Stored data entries
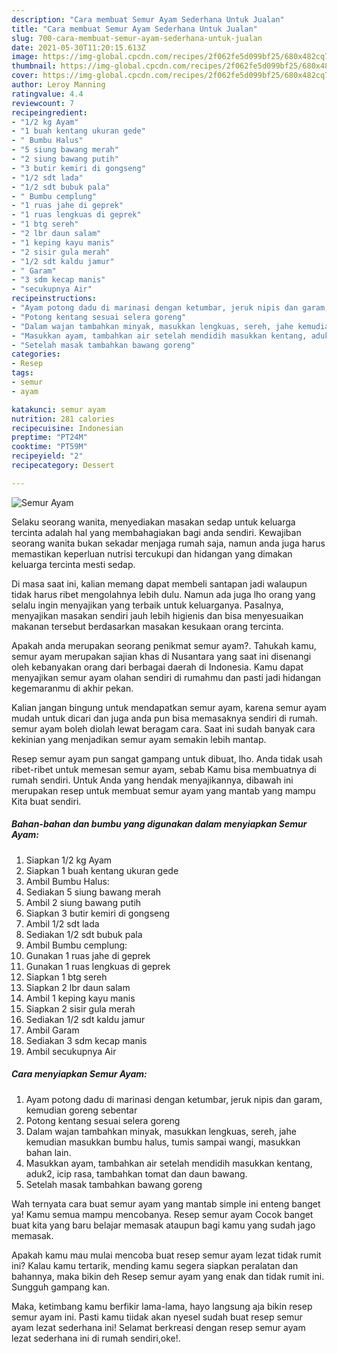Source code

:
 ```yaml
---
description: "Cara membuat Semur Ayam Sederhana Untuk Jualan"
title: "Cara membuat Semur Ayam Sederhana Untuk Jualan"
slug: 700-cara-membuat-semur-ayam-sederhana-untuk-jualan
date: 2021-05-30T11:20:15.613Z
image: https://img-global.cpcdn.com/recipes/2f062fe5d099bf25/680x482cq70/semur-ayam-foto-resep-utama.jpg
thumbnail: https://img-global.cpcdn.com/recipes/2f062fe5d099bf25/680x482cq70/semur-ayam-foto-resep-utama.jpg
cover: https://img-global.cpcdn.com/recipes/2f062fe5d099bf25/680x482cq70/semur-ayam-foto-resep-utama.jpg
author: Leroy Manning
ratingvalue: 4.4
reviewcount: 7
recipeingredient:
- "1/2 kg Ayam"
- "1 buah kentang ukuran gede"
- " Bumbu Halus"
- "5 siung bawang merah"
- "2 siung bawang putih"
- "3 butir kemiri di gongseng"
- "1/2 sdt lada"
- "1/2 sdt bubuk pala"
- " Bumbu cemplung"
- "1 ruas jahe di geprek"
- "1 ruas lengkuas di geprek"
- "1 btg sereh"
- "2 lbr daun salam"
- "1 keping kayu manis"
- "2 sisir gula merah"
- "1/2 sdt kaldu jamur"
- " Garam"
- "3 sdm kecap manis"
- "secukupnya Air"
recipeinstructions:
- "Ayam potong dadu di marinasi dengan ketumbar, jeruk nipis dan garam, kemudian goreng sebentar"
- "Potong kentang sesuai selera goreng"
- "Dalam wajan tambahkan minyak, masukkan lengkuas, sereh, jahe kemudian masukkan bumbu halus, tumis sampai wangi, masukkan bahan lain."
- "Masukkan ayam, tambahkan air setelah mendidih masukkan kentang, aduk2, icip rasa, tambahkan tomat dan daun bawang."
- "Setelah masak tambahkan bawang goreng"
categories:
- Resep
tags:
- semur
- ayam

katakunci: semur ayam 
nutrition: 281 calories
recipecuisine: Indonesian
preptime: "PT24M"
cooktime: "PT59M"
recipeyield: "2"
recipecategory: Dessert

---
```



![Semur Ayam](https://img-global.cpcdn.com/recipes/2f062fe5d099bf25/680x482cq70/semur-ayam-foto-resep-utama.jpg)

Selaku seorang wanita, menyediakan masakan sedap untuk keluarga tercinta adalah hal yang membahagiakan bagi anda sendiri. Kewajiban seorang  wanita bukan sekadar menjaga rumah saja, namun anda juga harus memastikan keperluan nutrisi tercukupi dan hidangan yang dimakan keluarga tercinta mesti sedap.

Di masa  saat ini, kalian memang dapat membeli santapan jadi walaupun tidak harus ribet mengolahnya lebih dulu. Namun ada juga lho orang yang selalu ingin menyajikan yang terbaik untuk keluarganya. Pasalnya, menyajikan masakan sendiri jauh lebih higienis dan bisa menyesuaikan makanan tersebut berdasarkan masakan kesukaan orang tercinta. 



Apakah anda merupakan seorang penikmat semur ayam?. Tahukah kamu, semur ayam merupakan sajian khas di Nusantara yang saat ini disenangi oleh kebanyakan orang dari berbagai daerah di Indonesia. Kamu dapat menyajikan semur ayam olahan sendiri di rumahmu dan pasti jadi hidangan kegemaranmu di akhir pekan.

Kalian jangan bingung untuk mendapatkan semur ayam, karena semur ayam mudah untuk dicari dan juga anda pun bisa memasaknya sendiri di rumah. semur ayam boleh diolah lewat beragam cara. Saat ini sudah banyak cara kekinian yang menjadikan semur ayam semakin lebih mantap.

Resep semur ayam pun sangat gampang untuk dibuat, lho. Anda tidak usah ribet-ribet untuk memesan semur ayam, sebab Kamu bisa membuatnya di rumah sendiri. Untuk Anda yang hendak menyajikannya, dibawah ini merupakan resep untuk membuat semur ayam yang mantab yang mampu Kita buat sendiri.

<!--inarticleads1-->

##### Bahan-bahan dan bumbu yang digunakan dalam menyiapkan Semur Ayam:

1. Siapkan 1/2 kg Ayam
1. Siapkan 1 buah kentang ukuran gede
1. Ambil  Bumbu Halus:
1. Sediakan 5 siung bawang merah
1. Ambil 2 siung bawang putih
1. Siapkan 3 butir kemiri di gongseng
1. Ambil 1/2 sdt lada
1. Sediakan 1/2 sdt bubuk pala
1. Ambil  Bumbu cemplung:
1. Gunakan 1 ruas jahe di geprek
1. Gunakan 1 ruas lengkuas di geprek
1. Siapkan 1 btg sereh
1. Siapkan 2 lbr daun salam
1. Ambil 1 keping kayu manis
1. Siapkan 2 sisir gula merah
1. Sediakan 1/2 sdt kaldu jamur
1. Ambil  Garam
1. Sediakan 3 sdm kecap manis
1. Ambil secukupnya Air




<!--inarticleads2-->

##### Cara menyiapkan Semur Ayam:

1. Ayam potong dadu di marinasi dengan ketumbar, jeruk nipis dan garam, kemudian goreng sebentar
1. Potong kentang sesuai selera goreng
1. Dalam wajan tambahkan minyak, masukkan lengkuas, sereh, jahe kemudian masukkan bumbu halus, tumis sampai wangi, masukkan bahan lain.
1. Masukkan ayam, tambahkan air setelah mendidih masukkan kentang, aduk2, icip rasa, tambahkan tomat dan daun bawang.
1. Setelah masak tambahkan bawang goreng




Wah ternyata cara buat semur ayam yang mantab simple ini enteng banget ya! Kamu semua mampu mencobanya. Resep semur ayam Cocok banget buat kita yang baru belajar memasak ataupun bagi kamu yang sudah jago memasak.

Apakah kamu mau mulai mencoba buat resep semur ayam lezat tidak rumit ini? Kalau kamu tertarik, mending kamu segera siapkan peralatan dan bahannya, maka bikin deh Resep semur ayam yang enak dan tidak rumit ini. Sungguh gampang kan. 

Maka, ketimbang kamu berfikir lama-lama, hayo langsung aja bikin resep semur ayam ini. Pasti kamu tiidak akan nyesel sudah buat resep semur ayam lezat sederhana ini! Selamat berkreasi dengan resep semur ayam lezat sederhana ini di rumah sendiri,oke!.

WORK INSTRUCTIONS:
Set the entries down again exactly. Do not include the images.

SOLVED PROBLEM:
Source code

:
 ```yaml
---
description: "Cara membuat Semur Ayam Sederhana Untuk Jualan"
title: "Cara membuat Semur Ayam Sederhana Untuk Jualan"
slug: 700-cara-membuat-semur-ayam-sederhana-untuk-jualan
date: 2021-05-30T11:20:15.613Z
image: https://img-global.cpcdn.com/recipes/2f062fe5d099bf25/680x482cq70/semur-ayam-foto-resep-utama.jpg
thumbnail: https://img-global.cpcdn.com/recipes/2f062fe5d099bf25/680x482cq70/semur-ayam-foto-resep-utama.jpg
cover: https://img-global.cpcdn.com/recipes/2f062fe5d099bf25/680x482cq70/semur-ayam-foto-resep-utama.jpg
author: Leroy Manning
ratingvalue: 4.4
reviewcount: 7
recipeingredient:
- "1/2 kg Ayam"
- "1 buah kentang ukuran gede"
- " Bumbu Halus"
- "5 siung bawang merah"
- "2 siung bawang putih"
- "3 butir kemiri di gongseng"
- "1/2 sdt lada"
- "1/2 sdt bubuk pala"
- " Bumbu cemplung"
- "1 ruas jahe di geprek"
- "1 ruas lengkuas di geprek"
- "1 btg sereh"
- "2 lbr daun salam"
- "1 keping kayu manis"
- "2 sisir gula merah"
- "1/2 sdt kaldu jamur"
- " Garam"
- "3 sdm kecap manis"
- "secukupnya Air"
recipeinstructions:
- "Ayam potong dadu di marinasi dengan ketumbar, jeruk nipis dan garam, kemudian goreng sebentar"
- "Potong kentang sesuai selera goreng"
- "Dalam wajan tambahkan minyak, masukkan lengkuas, sereh, jahe kemudian masukkan bumbu halus, tumis sampai wangi, masukkan bahan lain."
- "Masukkan ayam, tambahkan air setelah mendidih masukkan kentang, aduk2, icip rasa, tambahkan tomat dan daun bawang."
- "Setelah masak tambahkan bawang goreng"
categories:
- Resep
tags:
- semur
- ayam

katakunci: semur ayam 
nutrition: 281 calories
recipecuisine: Indonesian
preptime: "PT24M"
cooktime: "PT59M"
recipeyield: "2"
recipecategory: Dessert

---
```



![Semur Ayam](https://img-global.cpcdn.com/recipes/2f062fe5d099bf25/680x482cq70/semur-ayam-foto-resep-utama.jpg)

Selaku seorang wanita, menyediakan masakan sedap untuk keluarga tercinta adalah hal yang membahagiakan bagi anda sendiri. Kewajiban seorang  wanita bukan sekadar menjaga rumah saja, namun anda juga harus memastikan keperluan nutrisi tercukupi dan hidangan yang dimakan keluarga tercinta mesti sedap.

Di masa  saat ini, kalian memang dapat membeli santapan jadi walaupun tidak harus ribet mengolahnya lebih dulu. Namun ada juga lho orang yang selalu ingin menyajikan yang terbaik untuk keluarganya. Pasalnya, menyajikan masakan sendiri jauh lebih higienis dan bisa menyesuaikan makanan tersebut berdasarkan masakan kesukaan orang tercinta. 



Apakah anda merupakan seorang penikmat semur ayam?. Tahukah kamu, semur ayam merupakan sajian khas di Nusantara yang saat ini disenangi oleh kebanyakan orang dari berbagai daerah di Indonesia. Kamu dapat menyajikan semur ayam olahan sendiri di rumahmu dan pasti jadi hidangan kegemaranmu di akhir pekan.

Kalian jangan bingung untuk mendapatkan semur ayam, karena semur ayam mudah untuk dicari dan juga anda pun bisa memasaknya sendiri di rumah. semur ayam boleh diolah lewat beragam cara. Saat ini sudah banyak cara kekinian yang menjadikan semur ayam semakin lebih mantap.

Resep semur ayam pun sangat gampang untuk dibuat, lho. Anda tidak usah ribet-ribet untuk memesan semur ayam, sebab Kamu bisa membuatnya di rumah sendiri. Untuk Anda yang hendak menyajikannya, dibawah ini merupakan resep untuk membuat semur ayam yang mantab yang mampu Kita buat sendiri.

<!--inarticleads1-->

##### Bahan-bahan dan bumbu yang digunakan dalam menyiapkan Semur Ayam:

1. Siapkan 1/2 kg Ayam
1. Siapkan 1 buah kentang ukuran gede
1. Ambil  Bumbu Halus:
1. Sediakan 5 siung bawang merah
1. Ambil 2 siung bawang putih
1. Siapkan 3 butir kemiri di gongseng
1. Ambil 1/2 sdt lada
1. Sediakan 1/2 sdt bubuk pala
1. Ambil  Bumbu cemplung:
1. Gunakan 1 ruas jahe di geprek
1. Gunakan 1 ruas lengkuas di geprek
1. Siapkan 1 btg sereh
1. Siapkan 2 lbr daun salam
1. Ambil 1 keping kayu manis
1. Siapkan 2 sisir gula merah
1. Sediakan 1/2 sdt kaldu jamur
1. Ambil  Garam
1. Sediakan 3 sdm kecap manis
1. Ambil secukupnya Air




<!--inarticleads2-->

##### Cara menyiapkan Semur Ayam:

1. Ayam potong dadu di marinasi dengan ketumbar, jeruk nipis dan garam, kemudian goreng sebentar
1. Potong kentang sesuai selera goreng
1. Dalam wajan tambahkan minyak, masukkan lengkuas, sereh, jahe kemudian masukkan bumbu halus, tumis sampai wangi, masukkan bahan lain.
1. Masukkan ayam, tambahkan air setelah mendidih masukkan kentang, aduk2, icip rasa, tambahkan tomat dan daun bawang.
1. Setelah masak tambahkan bawang goreng




Wah ternyata cara buat semur ayam yang mantab simple ini enteng banget ya! Kamu semua mampu mencobanya. Resep semur ayam Cocok banget buat kita yang baru belajar memasak ataupun bagi kamu yang sudah jago memasak.

Apakah kamu mau mulai mencoba buat resep semur ayam lezat tidak rumit ini? Kalau kamu tertarik, mending kamu segera siapkan peralatan dan bahannya, maka bikin deh Resep semur ayam yang enak dan tidak rumit ini. Sungguh gampang kan. 

Maka, ketimbang kamu berfikir lama-lama, hayo langsung aja bikin resep semur ayam ini. Pasti kamu tiidak akan nyesel sudah buat resep semur ayam lezat sederhana ini! Selamat berkreasi dengan resep semur ayam lezat sederhana ini di rumah sendiri,oke!.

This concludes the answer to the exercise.